### [Exercise prompt]
The answer must consist solely of the lines from the opening line of the entries through the line with "This setup is", transcribed exactly and without any pictures.

(Collected data)
------

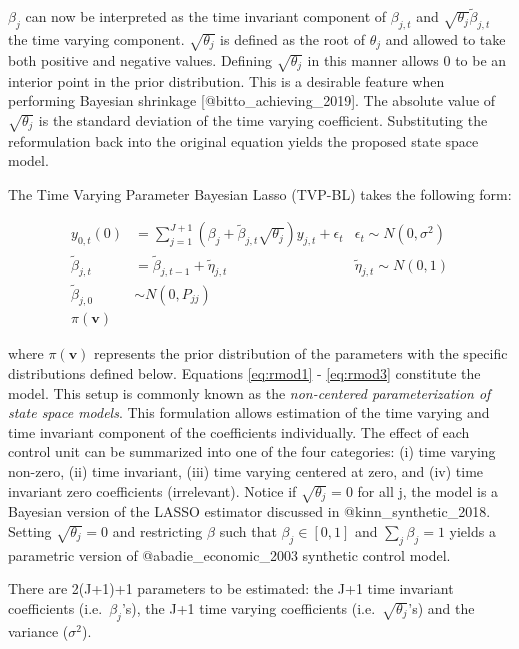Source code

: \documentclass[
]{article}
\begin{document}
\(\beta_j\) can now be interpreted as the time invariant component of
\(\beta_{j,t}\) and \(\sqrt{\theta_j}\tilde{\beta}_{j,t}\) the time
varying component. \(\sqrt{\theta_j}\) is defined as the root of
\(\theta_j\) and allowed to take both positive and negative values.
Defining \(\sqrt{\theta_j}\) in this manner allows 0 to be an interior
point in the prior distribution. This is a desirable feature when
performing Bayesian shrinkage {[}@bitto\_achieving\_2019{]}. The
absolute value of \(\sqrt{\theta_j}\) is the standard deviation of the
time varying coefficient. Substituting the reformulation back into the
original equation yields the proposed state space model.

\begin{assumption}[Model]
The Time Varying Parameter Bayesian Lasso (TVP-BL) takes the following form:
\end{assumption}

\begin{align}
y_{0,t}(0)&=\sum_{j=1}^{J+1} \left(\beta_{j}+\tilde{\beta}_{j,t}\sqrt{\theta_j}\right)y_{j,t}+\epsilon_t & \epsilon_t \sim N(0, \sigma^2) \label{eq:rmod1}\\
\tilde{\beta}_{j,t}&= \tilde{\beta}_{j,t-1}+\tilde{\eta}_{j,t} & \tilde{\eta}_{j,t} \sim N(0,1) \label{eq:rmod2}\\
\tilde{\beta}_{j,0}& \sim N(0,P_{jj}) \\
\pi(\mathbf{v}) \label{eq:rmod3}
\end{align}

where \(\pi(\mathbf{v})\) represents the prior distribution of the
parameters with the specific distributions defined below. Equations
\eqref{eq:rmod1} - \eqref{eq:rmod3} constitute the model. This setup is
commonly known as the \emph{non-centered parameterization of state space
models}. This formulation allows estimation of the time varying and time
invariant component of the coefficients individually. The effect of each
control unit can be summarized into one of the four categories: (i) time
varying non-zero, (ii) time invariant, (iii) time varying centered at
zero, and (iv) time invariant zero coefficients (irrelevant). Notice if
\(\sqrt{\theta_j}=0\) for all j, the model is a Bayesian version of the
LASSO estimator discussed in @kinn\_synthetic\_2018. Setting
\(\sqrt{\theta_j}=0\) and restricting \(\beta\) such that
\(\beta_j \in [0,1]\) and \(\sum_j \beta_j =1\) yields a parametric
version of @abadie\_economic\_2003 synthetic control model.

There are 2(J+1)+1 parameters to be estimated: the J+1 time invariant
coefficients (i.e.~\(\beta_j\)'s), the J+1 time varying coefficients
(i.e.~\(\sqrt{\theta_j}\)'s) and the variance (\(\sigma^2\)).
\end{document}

------

### [Answer box]
Source code

: \documentclass[
]{article}
\begin{document}
\(\beta_j\) can now be interpreted as the time invariant component of
\(\beta_{j,t}\) and \(\sqrt{\theta_j}\tilde{\beta}_{j,t}\) the time
varying component. \(\sqrt{\theta_j}\) is defined as the root of
\(\theta_j\) and allowed to take both positive and negative values.
Defining \(\sqrt{\theta_j}\) in this manner allows 0 to be an interior
point in the prior distribution. This is a desirable feature when
performing Bayesian shrinkage {[}@bitto\_achieving\_2019{]}. The
absolute value of \(\sqrt{\theta_j}\) is the standard deviation of the
time varying coefficient. Substituting the reformulation back into the
original equation yields the proposed state space model.

\begin{assumption}[Model]
The Time Varying Parameter Bayesian Lasso (TVP-BL) takes the following form:
\end{assumption}

\begin{align}
y_{0,t}(0)&=\sum_{j=1}^{J+1} \left(\beta_{j}+\tilde{\beta}_{j,t}\sqrt{\theta_j}\right)y_{j,t}+\epsilon_t & \epsilon_t \sim N(0, \sigma^2) \label{eq:rmod1}\\
\tilde{\beta}_{j,t}&= \tilde{\beta}_{j,t-1}+\tilde{\eta}_{j,t} & \tilde{\eta}_{j,t} \sim N(0,1) \label{eq:rmod2}\\
\tilde{\beta}_{j,0}& \sim N(0,P_{jj}) \\
\pi(\mathbf{v}) \label{eq:rmod3}
\end{align}

where \(\pi(\mathbf{v})\) represents the prior distribution of the
parameters with the specific distributions defined below. Equations
\eqref{eq:rmod1} - \eqref{eq:rmod3} constitute the model. This setup is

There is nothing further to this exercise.